Currently, therapeutic decisions and prognostic assessments of NPC rely mainly on the tumor-node-metastasis (TNM) staging system (Pan et al. 2016). However, it has been observed that patients with the same clinical stages can have highly variable treatment outcomes (Chen et al. 2017), indicating that the TNM staging system may not provide sufficient precision. Additionally, several prognostic factors have been identified to distinguish NPC patients with poor clinical outcomes. These include the plasma load of Epstein-Barr virus DNA (You et al. 2019), the expression of programmed cell death protein 1/programmed cell death ligand 1 (Ono et al. 2018), and the C-reactive protein/albumin ratio (He et al. 2016), which may serve as independently prognostic indicators for NPC. However, their clinical use remains limited. Therefore, there is a need for improved and effective prognostic markers to stratify patients with NPC before treatment and refine the selection of therapeutic regimens.

Radiomics transforms macroscopic medical images into quantitative information by extracting features that are not visible to the naked eye (Hatt et al. 2017; Kuo and Jamshidi 2014). This technique has the potential to provide crucial information regarding tumor phenotypes. Radiomics features hold promise as potential biomarkers for predicting treatment efficacy and evaluating prognosis in patients with NPC (Spadarella et al. 2021). A recent systematic review highlighted several studies aimed at predicting the prognosis of NPC based on magnetic resonance imaging (MRI) radiomics (Lee et al. 2022). However, these studies’ results demonstrated considerable variability in the efficacy of radiomics for predicting progression-free survival (PFS) in NPC. Although radiomics shows great potential for prognostic prediction of NPC, its performance requires further enhancement and robustness.

The emergence of digital pathology facilitated by digital pathological section scanners and whole-slide image (WSI) has revolutionized the pathology field.

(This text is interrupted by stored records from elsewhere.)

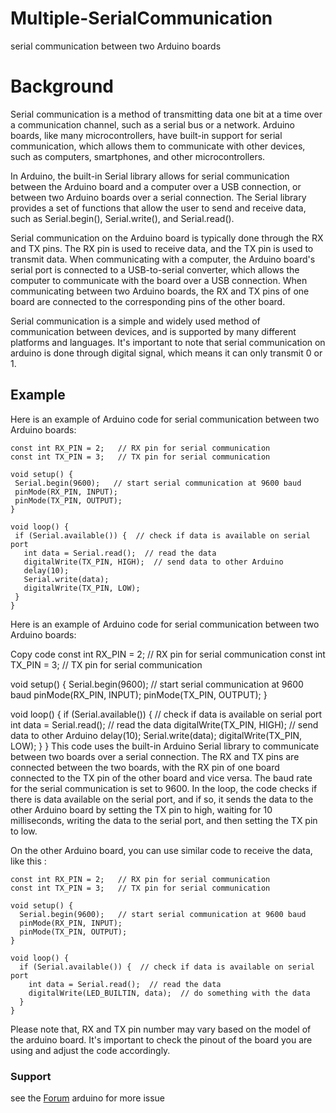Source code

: # Multiple-SerialCommunication
serial communication between two Arduino boards

# Background
Serial communication is a method of transmitting data one bit at a time over a communication channel, such as a serial bus or a network. Arduino boards, like many microcontrollers, have built-in support for serial communication, which allows them to communicate with other devices, such as computers, smartphones, and other microcontrollers.

In Arduino, the built-in Serial library allows for serial communication between the Arduino board and a computer over a USB connection, or between two Arduino boards over a serial connection. The Serial library provides a set of functions that allow the user to send and receive data, such as Serial.begin(), Serial.write(), and Serial.read().

Serial communication on the Arduino board is typically done through the RX and TX pins. The RX pin is used to receive data, and the TX pin is used to transmit data. When communicating with a computer, the Arduino board's serial port is connected to a USB-to-serial converter, which allows the computer to communicate with the board over a USB connection. When communicating between two Arduino boards, the RX and TX pins of one board are connected to the corresponding pins of the other board.

Serial communication is a simple and widely used method of communication between devices, and is supported by many different platforms and languages. It's important to note that serial communication on arduino is done through digital signal, which means it can only transmit 0 or 1.

## Example
Here is an example of Arduino code for serial communication between two Arduino boards:
 ```
 const int RX_PIN = 2;   // RX pin for serial communication
const int TX_PIN = 3;   // TX pin for serial communication

void setup() {
  Serial.begin(9600);   // start serial communication at 9600 baud
  pinMode(RX_PIN, INPUT);
  pinMode(TX_PIN, OUTPUT);
}

void loop() {
  if (Serial.available()) {  // check if data is available on serial port
    int data = Serial.read();  // read the data
    digitalWrite(TX_PIN, HIGH);  // send data to other Arduino
    delay(10);
    Serial.write(data);
    digitalWrite(TX_PIN, LOW);
  }
}
```

Here is an example of Arduino code for serial communication between two Arduino boards:

Copy code
const int RX_PIN = 2;   // RX pin for serial communication
const int TX_PIN = 3;   // TX pin for serial communication

void setup() {
  Serial.begin(9600);   // start serial communication at 9600 baud
  pinMode(RX_PIN, INPUT);
  pinMode(TX_PIN, OUTPUT);
}

void loop() {
  if (Serial.available()) {  // check if data is available on serial port
    int data = Serial.read();  // read the data
    digitalWrite(TX_PIN, HIGH);  // send data to other Arduino
    delay(10);
    Serial.write(data);
    digitalWrite(TX_PIN, LOW);
  }
}
This code uses the built-in Arduino Serial library to communicate between two boards over a serial connection. The RX and TX pins are connected between the two boards, with the RX pin of one board connected to the TX pin of the other board and vice versa. The baud rate for the serial communication is set to 9600. In the loop, the code checks if there is data available on the serial port, and if so, it sends the data to the other Arduino board by setting the TX pin to high, waiting for 10 milliseconds, writing the data to the serial port, and then setting the TX pin to low.

On the other Arduino board, you can use similar code to receive the data, like this :

```
const int RX_PIN = 2;   // RX pin for serial communication
const int TX_PIN = 3;   // TX pin for serial communication

void setup() {
  Serial.begin(9600);   // start serial communication at 9600 baud
  pinMode(RX_PIN, INPUT);
  pinMode(TX_PIN, OUTPUT);
}

void loop() {
  if (Serial.available()) {  // check if data is available on serial port
    int data = Serial.read();  // read the data
    digitalWrite(LED_BUILTIN, data);  // do something with the data
  }
}
```

Please note that, RX and TX pin number may vary based on the model of the arduino board. It's important to check the pinout of the board you are using and adjust the code accordingly.

### Support
see the [Forum](https://forum.arduino.cc/c/software/arduino-ide-2-0/93) arduino for more issue 
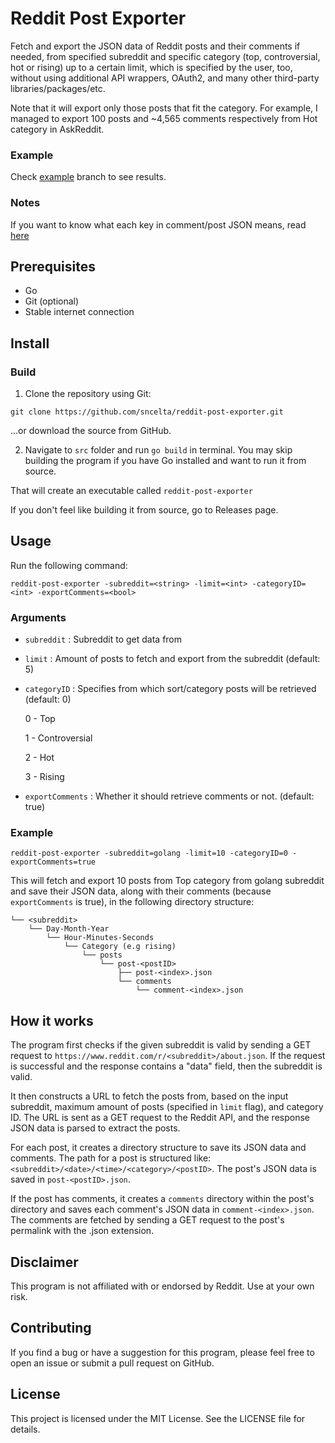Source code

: # Reddit Post Exporter
Fetch and export the JSON data of Reddit posts and their comments if needed, from specified subreddit and specific category (top, controversial, hot or rising) up to a certain limit, which is specified by the user, too, without using additional API wrappers, OAuth2, and many other third-party libraries/packages/etc. 

Note that it will export only those posts that fit the category. For example, I managed to export 100 posts and ~4,565 comments respectively from Hot category in AskReddit.

### Example
Check [example](https://github.com/sncelta/reddit-post-exporter/tree/example) branch to see results.

### Notes
If you want to know what each key in comment/post JSON means, read [here](https://www.reddit.com/dev/api/)

## Prerequisites
- Go
- Git (optional)
- Stable internet connection

## Install

### Build
1. Clone the repository using Git:
```
git clone https://github.com/sncelta/reddit-post-exporter.git
```
...or download the source from GitHub.

2. Navigate to `src` folder and run `go build` in terminal. You may skip building the program if you have Go installed and want to run it from source.

That will create an executable called `reddit-post-exporter`

If you don't feel like building it from source, go to Releases page.

## Usage
Run the following command:

```
reddit-post-exporter -subreddit=<string> -limit=<int> -categoryID=<int> -exportComments=<bool>
```

### Arguments
- `subreddit` : Subreddit to get data from
- `limit` : Amount of posts to fetch and export from the subreddit (default: 5)
- `categoryID` : Specifies from which sort/category posts will be retrieved (default: 0)

    0 - Top

    1 - Controversial
    
    2 - Hot
    
    3 - Rising

- `exportComments` : Whether it should retrieve comments or not. (default: true)

### Example

```
reddit-post-exporter -subreddit=golang -limit=10 -categoryID=0 -exportComments=true
```
This will fetch and export 10 posts from Top category from golang subreddit and save their JSON data, along with their comments (because `exportComments` is true), in the following directory structure:
```
└── <subreddit>
    └── Day-Month-Year
        └── Hour-Minutes-Seconds
            └── Category (e.g rising)
                └── posts
                    └── post-<postID>
                        ├── post-<index>.json
                        └── comments
                            └── comment-<index>.json
```

## How it works
The program first checks if the given subreddit is valid by sending a GET request to `https://www.reddit.com/r/<subreddit>/about.json`. If the request is successful and the response contains a "data" field, then the subreddit is valid.

It then constructs a URL to fetch the posts from, based on the input subreddit, maximum amount of posts (specified in `limit` flag), and category ID. The URL is sent as a GET request to the Reddit API, and the response JSON data is parsed to extract the posts.

For each post, it creates a directory structure to save its JSON data and comments. The path for a post is structured like: `<subreddit>/<date>/<time>/<category>/<postID>`. The post's JSON data is saved in `post-<postID>.json`.

If the post has comments, it creates a `comments` directory within the post's directory and saves each comment's JSON data in `comment-<index>.json`. The comments are fetched by sending a GET request to the post's permalink with the .json extension.

## Disclaimer
This program is not affiliated with or endorsed by Reddit. Use at your own risk.

## Contributing
If you find a bug or have a suggestion for this program, please feel free to open an issue or submit a pull request on GitHub.

## License
This project is licensed under the MIT License. See the LICENSE file for details.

By digitizing pathological section information, digital pathology can provide valuable insights into the molecular characteristics and genetic patterns that correlate with therapeutic response and tumor prognosis. Recent studies have applied artificial intelligence to mine digital pathology data to aid risk stratification, genotype prediction, and outcome assessment of various tumors (Kather et al. 2019; Pantanowitz et al. 2020; Skrede et al. 2020). To date, a few studies have combined pathological microfeatures with deep learning to predict survival risk, and the results have demonstrated the reliability of pathological models in predicting NPC prognosis (Liu et al. 2020). However, further research is warranted to explore the full potential of digital pathology and artificial intelligence for improving the prognostic prediction of NPC.

Multi-omics research, encompassing genomics, proteomics, pathomics, radiomics, and other fields, has emerged as a prominent area of study. Researchers are actively exploring the relationship between multi-omics data and diseases. Radiopathomics, a significant branch of the multi-omics approach, bridges radiomics and pathomics data, providing a multidimensional perspective for investigating tumor heterogeneity across macroscopic and microscopic scales. Radiopathomics has shown promise in predicting the prognosis of solid tumors (Alvarez-Jimenez et al. 2020; Feng et al. 2022; Saednia et al. 2022; Shao et al. 2020) demonstrating that digital pathology can complement tumor heterogeneity information and improve the prognostic performance of existing radiomics models. However, the application of radiopathomics to NPC remains largely unexplored. The aim of the study was to construct and validate an integrative radiopathomics model to predict the prognosis of patients with NPC.

Materials and methods

Compliance with ethical standards

Local institutional review board approved this retrospective study (approval number: 2014-8) and the requirement for written informed consent was waived.

Patients

We reviewed and screened eligible patients diagnosed at our center between January 2014 and December 2019. Inclusion criteria for the study were as follows: (1) newly histologically confirmed non-metastatic NPC; (2) availability of pretreatment MRI scan; (3) biopsy under nasopharyngoscopy at our hospital with complete hematoxylin-eosin (H&E)-stained slides; and (4) regular post-treatment follow-up and complete clinical data. Exclusion criteria were: (1) incomplete pretreatment head and neck MRI; (2) poor quality on H&E-stained slides, including over-light and over-deep staining; (3) other malignancies and receipt of other anti-cancer therapies; or (4) distant metastasis at pretreatment. The final study cohort consisted of 357 eligible patients (Fig. 1).

Fig. 1
figure 1

Flow-chart shows patient recruitment process. Abbreviations: NPC = nasopharyngeal carcinoma, MRI = magnetic resonance imaging

Treatment, follow-up, and clinical endpoint

All NPC patients were staged based on the 7th or 8th edition of the American Joint Committee on Cancer TNM classification system. As per the guidelines for NPC management, patients with stages I–II (T1N0, T2N0) disease (n = 5) received radiotherapy alone, whereas those with stage II (T1-2N1, T3N0) disease (n = 18) received concurrent chemoradiotherapy (CCRT). Patients with stages III–IVA disease (n = 334) received CCRT combined with adjuvant chemotherapy (AC) or induction chemotherapy (IC). The IC and AC regimens consisted of cisplatin-based therapies administered every 3 weeks for 2–4 cycles. All patients received radiotherapy at a total dose of 70–76 Gy, delivered in 30–33 fractions. During radiotherapy, the CCRT regimen involved the use of cisplatin for 3–6 cycles.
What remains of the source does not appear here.